86 is a show that knows how to move deliberately. This episode was essentially entirely dedicated to buildup and setting the stage, with the actual attack on the “Morpho” rail cannon being saved for next week. Along the way, of course, we get loads of character building and some neat looks into the machinery of government and the military.
The highlight scenes for this episode are Shin talking to the little empress (having a fight with her, really, about wanting her to not come along on what might be a suicide mission, where she calls him out for acting protective when he rejects such care from others), the President calling the mission to task (and showing how dangerously shrewd he can be), and Nordlicht’s commander getting a last minute change of plans.
That change of plans is to use an experimental high-speed transport, which she will pilot, in order to deliver Nordlicht Squadron to the Morpho, rather than using the relatively slow heavy transport helicopters. It’s a pretty creative machine, being a “ground effect” plane (flying at a height of a couple meters and at supersonic speed) with a sort of stealth bomber design to it.

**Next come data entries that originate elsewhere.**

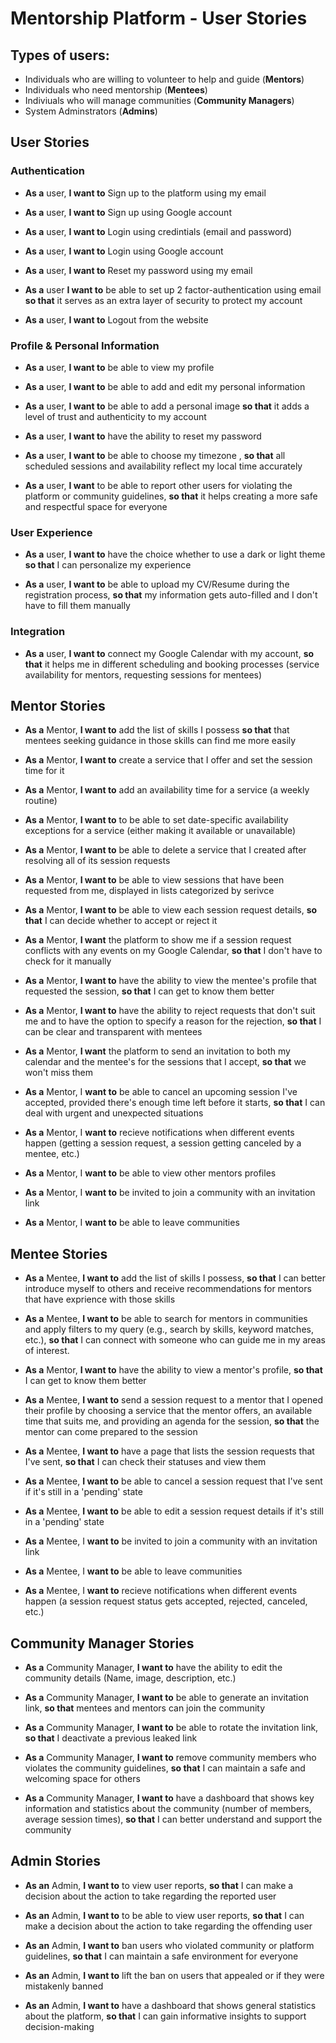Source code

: # Mentorship Platform - User Stories

## Types of users:

* Individuals who are willing to volunteer to help and guide (**Mentors**)
* Individuals who need mentorship (**Mentees**)
* Indiviuals who will manage communities (**Community Managers**)
* System Adminstrators (**Admins**)

## User Stories

### Authentication

* **As a** user, **I want to** Sign up to the platform using my email

* **As a** user, **I want to** Sign up using Google account

* **As a** user, **I want to** Login using credintials (email and password)

* **As a** user, **I want to** Login using Google account

* **As a** user, **I want to** Reset my password using my email

* **As a** user **I want to** be able to set up 2 factor-authentication using email **so that** it serves as an extra layer of security to protect my account

* **As a** user, **I want to** Logout from the website

### Profile & Personal Information

* **As a** user, **I want to** be able to view my profile

* **As a** user, **I want to** be able to add and edit my personal information

* **As a** user, **I want to** be able to add a personal image **so that** it adds a level of trust and authenticity to my account

* **As a** user, **I want to** have the ability to reset my password

* **As a** user, **I want to** be able to choose my timezone , **so that** all scheduled sessions and availability reflect my local time accurately

* **As a** user, **I want** to be able to report other users for violating the platform or community guidelines, **so that** it helps creating a more safe and respectful space for everyone

### User Experience

* **As a** user, **I want to** have the choice whether to use a dark or light theme **so that** I can personalize my experience

* **As a** user, **I want to** be able to upload my CV/Resume during the registration process, **so that** my information gets auto-filled and I don't have to fill them manually

### Integration

* **As a** user, **I want to** connect my Google Calendar with my account, **so that** it helps me in different scheduling and booking processes (service availability for mentors, requesting sessions for mentees) 


## Mentor Stories

* **As a** Mentor, **I want to** add the list of skills I possess **so that** that mentees seeking guidance in those skills can find me more easily

* **As a** Mentor, **I want to** create a service that I offer and set the session time for it

* **As a** Mentor, **I want to** add an availability time for a service (a weekly routine)

* **As a** Mentor, **I want to** to be able to set date-specific availability exceptions for a service (either making it available or unavailable)

* **As a** Mentor, **I want to** be able to delete a service that I created after resolving all of its session requests

* **As a** Mentor, **I want to** be able to view sessions that have been requested from me, displayed in lists categorized by serivce

* **As a** Mentor, **I want to** be able to view each session request details, **so that** I can decide whether to accept or reject it

* **As a** Mentor, **I want** the platform to show me if a session request conflicts with any events on my Google Calendar, **so that** I don't have to check for it manually

* **As a** Mentor, **I want to** have the ability to view the mentee's profile that requested the session, **so that** I can get to know them better

* **As a** Mentor, **I want to** have the ability to reject requests that don't suit me and to have the option to specify a reason for the rejection, **so that** I can be clear and transparent with mentees 

* **As a** Mentor, **I want** the platform to send an invitation to both my calendar and the mentee's for the sessions that I accept, **so that** we won't miss them

* **As a** Mentor, I **want to** be able to cancel an upcoming session I've accepted, provided there's enough time left before it starts, **so that** I can deal with urgent and unexpected situations

* **As a** Mentor, I **want to** recieve notifications when different events happen (getting a session request, a session getting canceled by a mentee, etc.)

* **As a** Mentor, I **want to** be able to view other mentors profiles

* **As a** Mentor, I **want to** be invited to join a community with an invitation link

* **As a** Mentor, I **want to** be able to leave communities


## Mentee Stories

* **As a** Mentee, **I want to** add the list of skills I possess, **so that** I can better introduce myself to others and receive recommendations for mentors that have exprience with those skills

* **As a** Mentee, **I want to** be able to search for mentors in communities and apply filters to my query (e.g., search by skills, keyword matches, etc.), **so that** I can connect with someone who can guide me in my areas of interest.

* **As a** Mentor, **I want to** have the ability to view a mentor's profile, **so that** I can get to know them better

* **As a** Mentee, **I want to** send a session request to a mentor that I opened their profile by choosing a service that the mentor offers, an available time that suits me, and providing an agenda for the session, **so that** the mentor can come prepared to the session

* **As a** Mentee, **I want to** have a page that lists the session requests that I've sent, **so that** I can check their statuses and view them

* **As a** Mentee, **I want to** be able to cancel a session request that I've sent if it's still in a 'pending' state

* **As a** Mentee, **I want to** be able to edit a session request details if it's still in a 'pending' state

* **As a** Mentee, I **want to** be invited to join a community with an invitation link

* **As a** Mentee, I **want to** be able to leave communities

* **As a** Mentee, I **want to** recieve notifications when different events happen (a session request status gets accepted, rejected, canceled, etc.)


## Community Manager Stories

* **As a** Community Manager, **I want to** have the ability to edit the community details (Name, image, description, etc.)

* **As a** Community Manager, **I want to** be able to generate an invitation link, **so that** mentees and mentors can join the community

* **As a** Community Manager, **I want to** be able to rotate the invitation link, **so that** I deactivate a previous leaked link

* **As a** Community Manager, **I want to** remove community members who violates the community guidelines, **so that** I can maintain a safe and welcoming space for others

* **As a** Community Manager, **I want to** have a dashboard that shows key information and statistics about the community (number of members, average session times), **so that** I can better understand and support the community

## Admin Stories

* **As an** Admin, **I want to** to view user reports, **so that** I can make a decision about the action to take regarding the reported user

* **As an** Admin, **I want to** to be able to view user reports, **so that** I can make a decision about the action to take regarding the offending user

* **As an** Admin, **I want to** ban users who violated community or platform guidelines, **so that** I can maintain a safe environment for everyone

* **As an** Admin, **I want to** lift the ban on users that appealed or if they were mistakenly banned

* **As an** Admin, **I want to** have a dashboard that shows general statistics about the platform, **so that** I can gain informative insights to support decision-making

And, for plot, the 86 suit up, board the plane (with the implication that Shin caved and is helping the empress to stow away), and launch after the diversionary force begins.
But there is so much more going on here! I think my favorite notes are from the President, Ernst Zimmerman. He’s kind of interesting in that he’s… menacingly kind. He insists his adopted kids come home safe after taking out the Morpho (an issue that has come up several times, since there seems to be no clear exit strategy. However, he makes military officials sweat for having put the 86 up to this, and suggests (albeit to no one but the audience) that he might go off his rocker if anything really bad happens to the kids, finishing his statement “Come home safe, or I’ll have to destroy this world.”

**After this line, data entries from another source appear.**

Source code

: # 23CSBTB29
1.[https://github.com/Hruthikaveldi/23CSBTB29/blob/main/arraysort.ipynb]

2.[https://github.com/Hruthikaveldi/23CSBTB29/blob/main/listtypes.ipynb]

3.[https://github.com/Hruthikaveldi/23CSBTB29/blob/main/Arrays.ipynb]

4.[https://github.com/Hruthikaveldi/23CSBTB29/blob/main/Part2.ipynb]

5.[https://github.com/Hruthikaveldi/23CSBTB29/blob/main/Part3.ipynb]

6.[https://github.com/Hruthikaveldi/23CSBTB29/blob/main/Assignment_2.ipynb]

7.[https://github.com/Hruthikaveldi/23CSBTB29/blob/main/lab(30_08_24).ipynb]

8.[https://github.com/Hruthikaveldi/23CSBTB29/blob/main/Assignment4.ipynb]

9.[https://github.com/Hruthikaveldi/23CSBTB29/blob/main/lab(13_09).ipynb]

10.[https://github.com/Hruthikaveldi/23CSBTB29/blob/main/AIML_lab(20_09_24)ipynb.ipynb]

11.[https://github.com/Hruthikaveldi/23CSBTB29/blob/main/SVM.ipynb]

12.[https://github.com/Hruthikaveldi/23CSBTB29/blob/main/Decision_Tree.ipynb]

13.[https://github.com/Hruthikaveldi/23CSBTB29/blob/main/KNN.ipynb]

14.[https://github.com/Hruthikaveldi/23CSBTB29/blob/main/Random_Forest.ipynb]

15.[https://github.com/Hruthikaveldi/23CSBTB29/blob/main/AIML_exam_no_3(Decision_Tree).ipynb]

One of the things I’ve called out before in 86 is that you don’t get characters who are just hate sinks with no redeeming qualities. Even some individuals with fairly awful black marks, like Lena’s uncle, are written in such a way that you can generally understand why they are the way they are even if you strongly disagree. But no less important is the fact that it doesn’t write characters as pure good, either. Shin and the rest of Spearhead are broken people shaped by essentially a childhood at war. Lena takes her role as handler despite the fact that she objected to the principles that led to the 86, and accepts the name “Bloody Regina” presumably because, however much she sees her processors as people, she is willing to have their blood on her hands to assure victory. And Ernzt Zimmerman, the voice for the kindness and paternalism of the Federacy of Giad? He is still a scary, sharp politician, and perhaps overly dedicated to seeing his ideals through. Their commander, Grethe? It’s pointed out that her care for them may be based less on noble philosophy and more on it being something she does to assuage her own pain at having suffered bitter losses before, arguably similar to how Lena in season 1 seemed to offer Spearhead kindness, from their perspective, only to assuage her own guilt without really helping.
The format of the episode – getting the big buildup to the big battle where the main characters go up against impossible odds with the help of both allies and some unique assets that give them the edge – is standard and timeworn. What makes 86 unique and great is how it takes its time to make the characters engaged in that effective yet timeworn plot live and breathe.